> [Task requirements]: Exactly the lines from the start of the data below through the line that contains "Numerator coefficients for" are to be copied, with pictures left out.

> [Material for the task]:
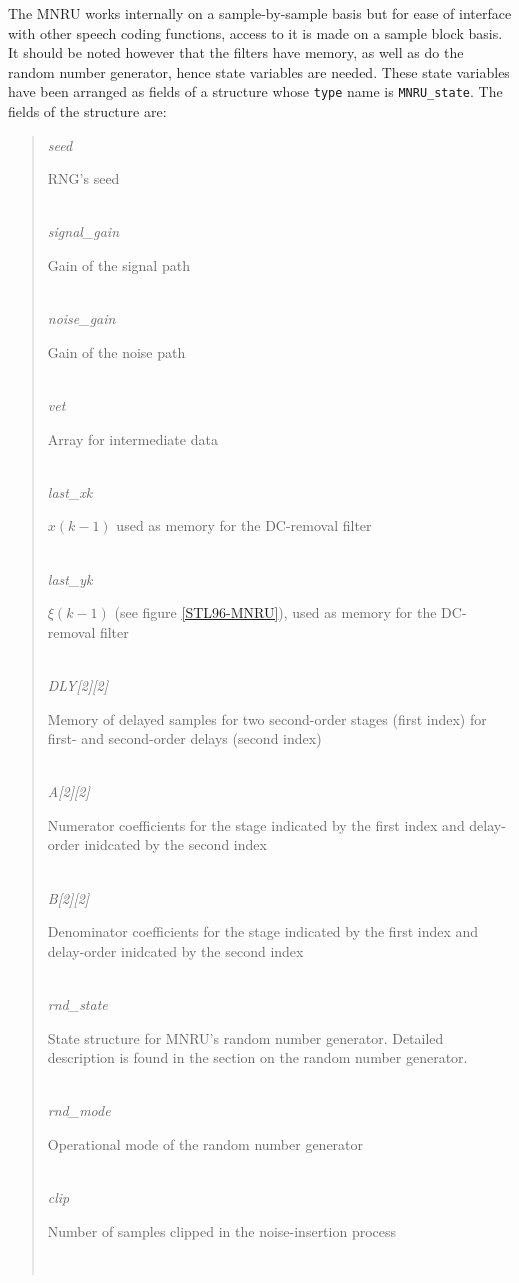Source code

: The MNRU works internally on a sample-by-sample basis but for ease of
interface with other speech coding functions, access to it is made on
a sample block basis. It should be noted however that the filters have
memory, as well as do the random number generator, hence state
variables are needed. These state variables have been arranged as
fields of a structure whose {\tt type} name is {\tt MNRU\_state}. The
fields of the structure are:
\begin{quote} \normalsize
 {\em seed}     \hfill \parbox{100mm}{\SF RNG's seed }\\
 {\em signal\_gain}     \hfill \parbox{100mm}{\SF Gain of the signal path }\\
 {\em noise\_gain}      \hfill \parbox{100mm}{\SF Gain of the noise path }\\
 {\em vet}      \hfill \parbox{100mm}{\SF Array for intermediate data }\\
 {\em last\_xk} \hfill \parbox[t]{100mm}{\SF $x(k-1)$ used as memory for
                            the DC-removal filter }\\
 {\em last\_yk}\hfill \parbox[t]{100mm}{\SF $\xi(k-1)$ (see figure
                            \ref{STL96-MNRU}), used as memory for the
                            DC-removal filter}\\
 {\em DLY[2][2]}      \hfill \parbox[t]{100mm}{\SF Memory of delayed
                            samples for two second-order stages (first
                            index) for first- and second-order delays
                            (second index)}\\
 {\em A[2][2]}  \hfill \parbox[t]{100mm}{\SF Numerator coefficients for
                            the stage indicated by the first index and
                            delay-order inidcated by the second index}\\
 {\em B[2][2]}  \hfill \parbox[t]{100mm}{\SF Denominator coefficients for
                            the stage indicated by the first index and
                            delay-order inidcated by the second index}\\
 {\em rnd\_state}  \hfill \parbox[t]{100mm}{\SF State structure for MNRU's
                            random number generator. Detailed
                            description is found in the section on the
                            random number generator.}\\
 {\em rnd\_mode}   \hfill \parbox[t]{100mm}{\SF Operational mode of the
                            random number generator}\\
 {\em clip}     \hfill \parbox[t]{100mm}{\SF Number of samples clipped in
                            the noise-insertion process}\\
\end{quote}

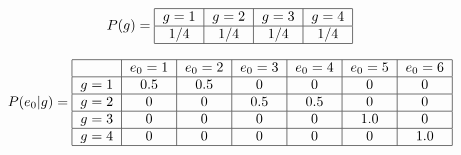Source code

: \documentclass[a4paper,10pt]{article}
\begin{document}
\begin{align}
\centering
P(g) = \begin{tabular}{|c|c|c|c|}
        \hline
        $g=1$ & $g=2$ & $g=3$  & $g=4$\\ \hline
        $1/4$ & $1/4$ & $1/4$ & $1/4$ \\ \hline
\end{tabular}
\end{align}

\begin{align}
\centering
P(e_0|g) = \begin{tabular}{|c|c|c|c|c|c|c|}
        \hline
        & $e_0=1$ & $e_0=2$ & $e_0=3$ &  $e_0=4$ & $e_0=5$ & $e_0=6$ \\ \hline
       $g=1$ & $0.5$ & $0.5$ & $0$ &  $0$ & $0$ & $0$ \\ \hline
       $g=2$ & $0$ & $0$ & $0.5$ & $0.5$ & $0$ & $0$ \\ \hline
       $g=3$ & $0$ & $0$ & $0$ & $0$ & $1.0$ & $0$ \\ \hline
       $g=4$ & $0$ & $0$ & $0$ & $0$ & $0$ & $1.0$ \\ \hline
\end{tabular}
\end{align}





\begin{figure}[H]
\centering
{}
\caption{}
\label{fig:modelo_grafico}
\end{figure}
\end{document}
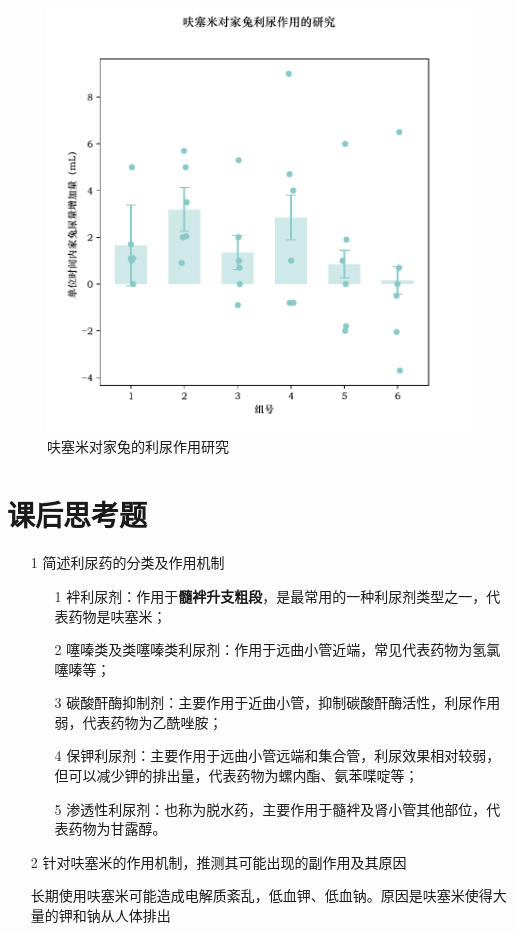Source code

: \documentclass[UTF8]{ctexart}
\begin{document}
\begin{figure}[H]
    \centering
    \includegraphics{figure-9_svg.pdf}
    \caption{呋塞米对家兔的利尿作用研究}
\end{figure}

\section{课后思考题}

\begin{itemize}
    \item [1] 简述利尿药的分类及作用机制

    \begin{itemize}
        \item [1] 袢利尿剂：作用于\textbf{髓袢升支粗段}，是最常用的一种利尿剂类型之一，代表药物是呋塞米；
        \item [2] 噻嗪类及类噻嗪类利尿剂：作用于远曲小管近端，常见代表药物为氢氯噻嗪等；
        \item [3] 碳酸酐酶抑制剂：主要作用于近曲小管，抑制碳酸酐酶活性，利尿作用弱，代表药物为乙酰唑胺；
        \item [4] 保钾利尿剂：主要作用于远曲小管远端和集合管，利尿效果相对较弱，但可以减少钾的排出量，代表药物为螺内酯、氨苯喋啶等；
        \item [5] 渗透性利尿剂：也称为脱水药，主要作用于髓袢及肾小管其他部位，代表药物为甘露醇。
    \end{itemize}

    \item [2] 针对呋塞米的作用机制，推测其可能出现的副作用及其原因

        长期使用呋塞米可能造成电解质紊乱，低血钾、低血钠。原因是呋塞米使得大量的钾和钠从人体排出
\end{itemize}
\end{document}
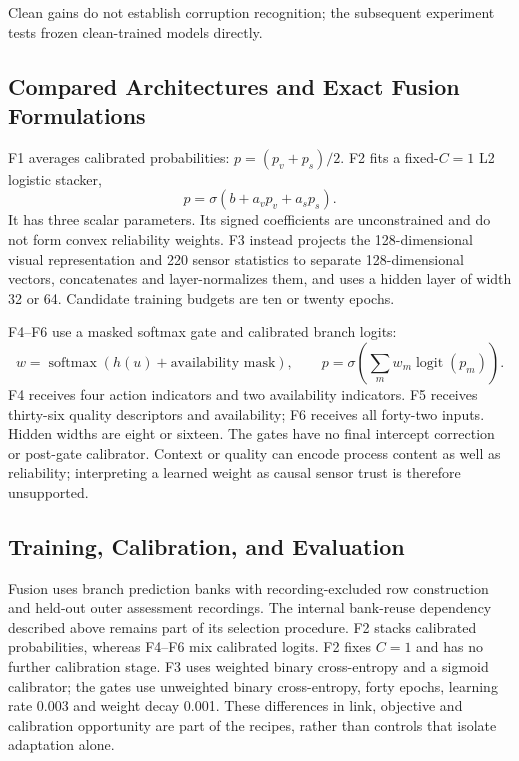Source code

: Clean gains do not establish corruption recognition; the subsequent experiment tests frozen clean-trained models directly.

\subsection{Compared Architectures and Exact Fusion Formulations}
F1 averages calibrated probabilities: $p=(p_v+p_s)/2$. F2 fits a fixed-$C=1$ L2 logistic stacker,
\begin{equation}p=\sigma(b+a_vp_v+a_sp_s).\end{equation}
It has three scalar parameters. Its signed coefficients are unconstrained and do not form convex reliability weights. F3 instead projects the 128-dimensional visual representation and 220 sensor statistics to separate 128-dimensional vectors, concatenates and layer-normalizes them, and uses a hidden layer of width 32 or 64. Candidate training budgets are ten or twenty epochs.

F4--F6 use a masked softmax gate and calibrated branch logits:
\begin{equation}w=\operatorname{softmax}(h(u)+\text{availability mask}),\qquad p=\sigma\!\left(\sum_m w_m\operatorname{logit}(p_m)\right).\end{equation}
F4 receives four action indicators and two availability indicators. F5 receives thirty-six quality descriptors and availability; F6 receives all forty-two inputs. Hidden widths are eight or sixteen. The gates have no final intercept correction or post-gate calibrator. Context or quality can encode process content as well as reliability; interpreting a learned weight as causal sensor trust is therefore unsupported.

\subsection{Training, Calibration, and Evaluation}
Fusion uses branch prediction banks with recording-excluded row construction and held-out outer assessment recordings. The internal bank-reuse dependency described above remains part of its selection procedure. F2 stacks calibrated probabilities, whereas F4--F6 mix calibrated logits. F2 fixes $C=1$ and has no further calibration stage. F3 uses weighted binary cross-entropy and a sigmoid calibrator; the gates use unweighted binary cross-entropy, forty epochs, learning rate 0.003 and weight decay 0.001. These differences in link, objective and calibration opportunity are part of the recipes, rather than controls that isolate adaptation alone.

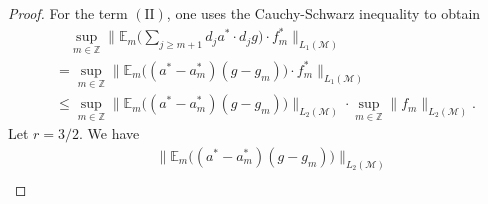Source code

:\documentclass[oneside,english,a4wide]{amsart}
\numberwithin{equation}{section}
\numberwithin{figure}{section}
\theoremstyle{plain}
\theoremstyle{plain}
\theoremstyle{definition}
\theoremstyle{plain}
\theoremstyle{remark}
\theoremstyle{definition}
\theoremstyle{remark}
\theoremstyle{definition}
\newcommand{\8}{\infty}
\begin{document}
\begin{proof}
	For the term $(\text{II})$,
	one uses the Cauchy-Schwarz inequality to obtain
	\begin{equation*}
		\begin{aligned}
			{}&\quad\sup_{m\in\mathbb{Z}}\biggl\|\mathbb{E}_{m}\biggl(\sum_{j\ge m+1}d_ja^*\cdot d_jg\biggr)\cdot f_m^*\biggr\|_{L_1(\mathcal{M})}\\
			&
			=\sup_{m\in\mathbb{Z}}\big\|\mathbb{E}_{m}\big((a^*-a^*_m)(g-g_m)\big)\cdot f_m^*\big\|_{L_1(\mathcal{M})}\\
			&\le \sup_{m\in\mathbb{Z}}\big\|\mathbb{E}_{m}\big((a^*-a^*_m)(g-g_m)\big)\big\|_{L_2(\mathcal{M})}\cdot \sup_{m\in\mathbb{Z}}\|f_m\|_{L_2(\mathcal{M})}.
		\end{aligned}
	\end{equation*}
	Let $r=3/2$. We have
	\begin{equation*}
		\begin{aligned}
			{}&\quad\big\|\mathbb{E}_{m}\big((a^*-a^*_m)(g-g_m)\big)\big\|_{L_2(\mathcal{M})}\\

\end{aligned}
\end{equation*}
\end{proof}
\end{document}
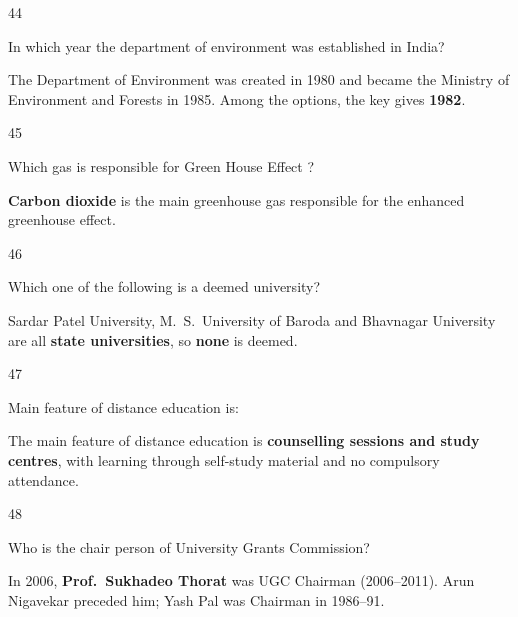 \begin{question}{44}
{In which year the department of environment was established in India?\par}
\begin{explain}
The Department of Environment was created in 1980 and became the Ministry of Environment and Forests in 1985. Among the options, the key gives \textbf{1982}.
\end{explain}
\end{question}

\begin{question}{45}
{Which gas is responsible for Green House Effect ?\par}
\begin{explain}
\textbf{Carbon dioxide} is the main greenhouse gas responsible for the enhanced greenhouse effect.
\end{explain}
\end{question}

\begin{question}{46}
{Which one of the following is a deemed university?\par}
\begin{explain}
Sardar Patel University, M.~S.~University of Baroda and Bhavnagar University are all \textbf{state universities}, so \textbf{none} is deemed.
\end{explain}
\end{question}

\begin{question}{47}
{Main feature of distance education is:\par}
\begin{explain}
The main feature of distance education is \textbf{counselling sessions and study centres}, with learning through self-study material and no compulsory attendance.
\end{explain}
\end{question}

\begin{question}{48}
{Who is the chair person of University Grants Commission?\par}
\begin{explain}
In 2006, \textbf{Prof.\ Sukhadeo Thorat} was UGC Chairman (2006--2011). Arun Nigavekar preceded him; Yash Pal was Chairman in 1986--91.
\end{explain}
\end{question}

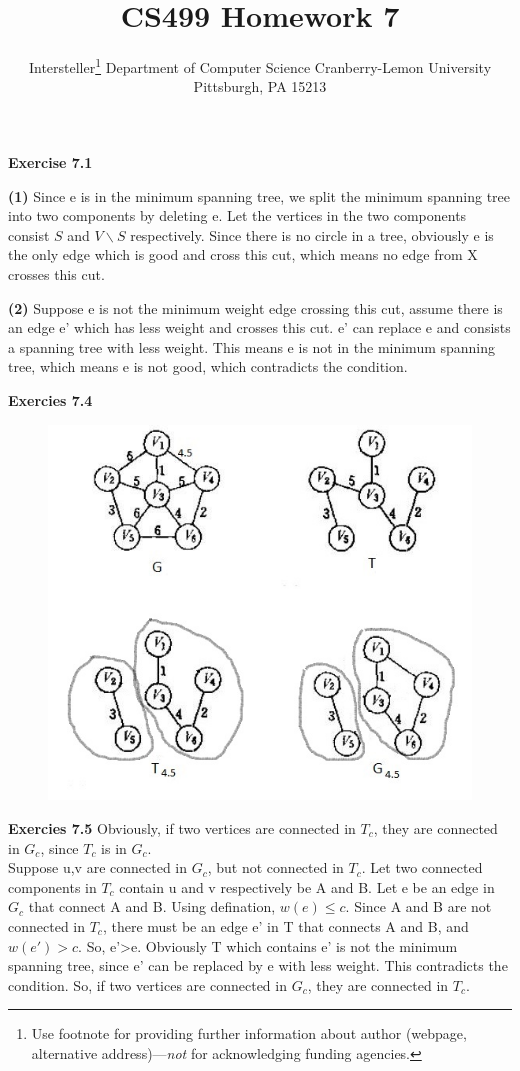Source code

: \documentclass{article} %
\title{CS499 Homework 7}
\author{
	Intersteller\thanks{ Use footnote for providing further information
		about author (webpage, alternative address)---\emph{not} for acknowledging
		funding agencies.}
	Department of Computer Science
	Cranberry-Lemon University
	Pittsburgh, PA 15213
}
\begin{document}
	\maketitle
	\textbf{Exercise 7.1}\par
	\textbf{(1)}  Since e is in the minimum spanning tree, we split the minimum spanning tree into two components by deleting e. Let the vertices in the two components consist $S$ and $V\backslash S$ respectively. Since there is no circle in a tree, obviously e is the only edge which is good and cross this cut, which means no edge from X crosses this cut. \par
	\textbf{(2)}  Suppose e is not the minimum weight edge crossing this cut, assume there is an edge e' which has less weight and crosses this cut. e' can replace e and consists a spanning tree with less weight. This means e is not in the minimum spanning tree, which means e is not good, which contradicts the condition.\par
	\textbf{Exercies 7.4}
	\begin{figure}[H]
		\centering
		\includegraphics[scale=0.6]{P1.png}
		\caption{}
		\label{fig:1}
	\end{figure}

	\textbf{Exercies 7.5}
	Obviously, if two vertices are connected in $T_c$, they are connected in $G_c$, since $T_c$ is in $G_c$.\\
	Suppose u,v are connected in $G_c$, but not connected in $T_c$. Let two connected components in $T_c$ contain u and v respectively be A and B. Let e be an edge in $G_c$ that connect A and B. Using defination, $w(e)\leq c$. Since A and B are not connected in $T_c$, there must be an edge e' in T that connects A and B, and $w(e')>c$. So, e'>e. Obviously T which contains e' is not the minimum spanning tree, since e' can be replaced by e with less weight. This contradicts the condition. So, if two vertices are connected in $G_c$, they are connected in $T_c$.\par
\end{document}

> [Solution for this problem]:
Source code

: The MNRU works internally on a sample-by-sample basis but for ease of
interface with other speech coding functions, access to it is made on
a sample block basis. It should be noted however that the filters have
memory, as well as do the random number generator, hence state
variables are needed. These state variables have been arranged as
fields of a structure whose {\tt type} name is {\tt MNRU\_state}. The
fields of the structure are:
\begin{quote} \normalsize
 {\em seed}     \hfill \parbox{100mm}{\SF RNG's seed }\\
 {\em signal\_gain}     \hfill \parbox{100mm}{\SF Gain of the signal path }\\
 {\em noise\_gain}      \hfill \parbox{100mm}{\SF Gain of the noise path }\\
 {\em vet}      \hfill \parbox{100mm}{\SF Array for intermediate data }\\
 {\em last\_xk} \hfill \parbox[t]{100mm}{\SF $x(k-1)$ used as memory for
                            the DC-removal filter }\\
 {\em last\_yk}\hfill \parbox[t]{100mm}{\SF $\xi(k-1)$ (see figure
                            \ref{STL96-MNRU}), used as memory for the
                            DC-removal filter}\\
 {\em DLY[2][2]}      \hfill \parbox[t]{100mm}{\SF Memory of delayed
                            samples for two second-order stages (first
                            index) for first- and second-order delays
                            (second index)}\\
 {\em A[2][2]}  \hfill \parbox[t]{100mm}{\SF Numerator coefficients for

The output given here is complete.